I know ‘e’ll dump your skinny arse for me
break
’cos mum taught me ’ow to make a proper cup ’ah tea

Lady Sovereign or Lilly Allen, call me.

Much hay has been made of late about Katy Perry’s “I Kissed a Girl” ( no link to your site from my page, you singer of evil odes ).1

First, is there anyone who doesn’t see this as cynical posturing? Could it be anything but a display to rankle the Conservative Establishment (tm) as a means to guaranteed exposure and sales? After the faux-lesbianism that was t.A.t.U, after the question was explored by Tina Fey and even Roseanne Barr, I can’t believe there’s enough moral outrage left in this issue to squeeze out into that nectar most irresistible to the profit-pollenating bees of controversy. But even when you run out of Christian conservatives, you still have at least two huge sects wherein this sort of thing is haraam-enough to generate sales.

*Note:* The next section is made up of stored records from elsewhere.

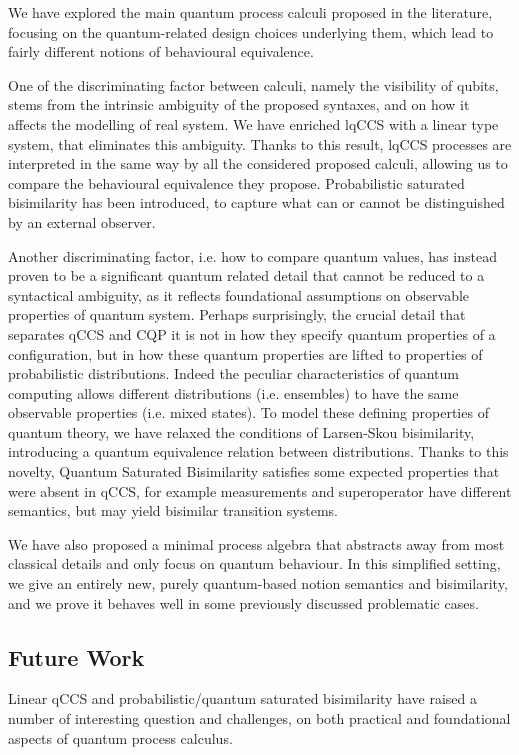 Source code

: We have explored the main  quantum process calculi proposed in the literature, focusing on the quantum-related design choices underlying them, which lead to fairly different notions of behavioural equivalence.

One of the discriminating factor between calculi, namely the visibility of qubits, stems from the intrinsic ambiguity of the proposed syntaxes, and on how it affects the modelling of real system. We have enriched lqCCS with a linear type system, that eliminates this ambiguity. Thanks to this result, lqCCS processes are interpreted in the same way by all the considered proposed calculi, allowing us to compare the behavioural equivalence they propose. Probabilistic saturated bisimilarity has been introduced, to capture what can or cannot be distinguished by an external observer.

Another discriminating factor, i.e. how to compare quantum values, has instead proven to be a significant quantum related detail that cannot be reduced to a syntactical ambiguity, as it reflects foundational assumptions on observable properties of quantum system. Perhaps surprisingly, the crucial detail that separates qCCS and CQP it is not in how they specify quantum properties of a configuration, but in how these quantum properties are lifted to properties of probabilistic distributions. Indeed the peculiar characteristics of quantum computing allows different distributions (i.e. ensembles) to have the same observable properties (i.e. mixed states). To model these defining properties of quantum theory, we have relaxed the conditions of Larsen-Skou bisimilarity, introducing a quantum equivalence relation between distributions. Thanks to this novelty, Quantum Saturated Bisimilarity satisfies some expected properties that were absent in qCCS, for example measurements and superoperator have different semantics, but may yield bisimilar transition systems. 

We have also proposed a minimal process algebra that abstracts away from most classical details and only focus on quantum behaviour. In this simplified setting, we give an entirely new, purely quantum-based notion semantics and bisimilarity, and we prove it behaves well in some previously discussed problematic cases. 

\subsection*{Future Work}
Linear qCCS and probabilistic/quantum saturated bisimilarity have raised a number of interesting question and challenges, on both practical and foundational aspects of quantum process calculus.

The song is evil because it celebrates using people.

Opines “Perry”:

I kissed a girl and I liked it
The taste of her cherry chap stick
I kissed a girl just to try it
I hope my boyfriend don’t mind it
It felt so wrong
It felt so right
Don’t mean I’m in love tonight
I kissed a girl and I liked it
I liked it

No, I don’t even know your name
It doesn’t matter,
You’re my experimental game

Kissing is a special activity whether your proclivities bend to the gay or straight ( whatever those terms really mean ). In said act the kissed feels special, magical, and the kisser feels a different, but equally important magic.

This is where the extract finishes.